── Provided entries

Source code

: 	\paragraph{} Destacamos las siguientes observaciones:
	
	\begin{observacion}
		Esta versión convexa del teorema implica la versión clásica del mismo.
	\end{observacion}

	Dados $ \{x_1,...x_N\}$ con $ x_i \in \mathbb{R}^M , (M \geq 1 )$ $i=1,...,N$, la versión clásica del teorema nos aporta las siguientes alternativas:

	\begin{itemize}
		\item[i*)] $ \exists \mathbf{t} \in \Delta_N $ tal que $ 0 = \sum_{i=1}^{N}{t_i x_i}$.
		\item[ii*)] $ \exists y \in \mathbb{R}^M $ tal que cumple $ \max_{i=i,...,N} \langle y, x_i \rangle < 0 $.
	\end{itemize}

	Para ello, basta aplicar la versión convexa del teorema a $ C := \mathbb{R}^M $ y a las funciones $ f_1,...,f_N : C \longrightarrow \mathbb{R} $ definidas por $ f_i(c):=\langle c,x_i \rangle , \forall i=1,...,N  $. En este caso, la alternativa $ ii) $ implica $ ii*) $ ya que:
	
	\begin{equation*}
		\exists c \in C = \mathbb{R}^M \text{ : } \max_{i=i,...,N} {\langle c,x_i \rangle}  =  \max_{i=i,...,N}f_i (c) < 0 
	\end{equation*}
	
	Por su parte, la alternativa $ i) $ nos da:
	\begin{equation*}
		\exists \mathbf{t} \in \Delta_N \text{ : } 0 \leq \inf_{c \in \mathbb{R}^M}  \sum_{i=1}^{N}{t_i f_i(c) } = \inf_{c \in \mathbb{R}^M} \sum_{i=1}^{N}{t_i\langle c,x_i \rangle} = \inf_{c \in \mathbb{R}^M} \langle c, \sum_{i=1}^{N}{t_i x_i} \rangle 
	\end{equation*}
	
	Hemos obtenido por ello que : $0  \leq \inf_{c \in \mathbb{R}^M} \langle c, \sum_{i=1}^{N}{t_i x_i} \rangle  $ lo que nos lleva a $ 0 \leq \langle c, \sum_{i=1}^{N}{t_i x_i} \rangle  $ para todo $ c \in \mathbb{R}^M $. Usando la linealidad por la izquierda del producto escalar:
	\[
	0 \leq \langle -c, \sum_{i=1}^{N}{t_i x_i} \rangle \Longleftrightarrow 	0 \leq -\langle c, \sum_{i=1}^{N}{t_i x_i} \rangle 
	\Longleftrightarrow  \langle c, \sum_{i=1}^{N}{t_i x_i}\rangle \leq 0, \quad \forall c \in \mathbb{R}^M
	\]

────

◆ Assigned task
Show the lines from the data above that contain the string "ello".

◆ Result below
	Para ello, basta aplicar la versión convexa del teorema a $ C := \mathbb{R}^M $ y a las funciones $ f_1,...,f_N : C \longrightarrow \mathbb{R} $ definidas por $ f_i(c):=\langle c,x_i \rangle , \forall i=1,...,N  $. En este caso, la alternativa $ ii) $ implica $ ii*) $ ya que:
	Hemos obtenido por ello que : $0  \leq \inf_{c \in \mathbb{R}^M} \langle c, \sum_{i=1}^{N}{t_i x_i} \rangle  $ lo que nos lleva a $ 0 \leq \langle c, \sum_{i=1}^{N}{t_i x_i} \rangle  $ para todo $ c \in \mathbb{R}^M $. Usando la linealidad por la izquierda del producto escalar:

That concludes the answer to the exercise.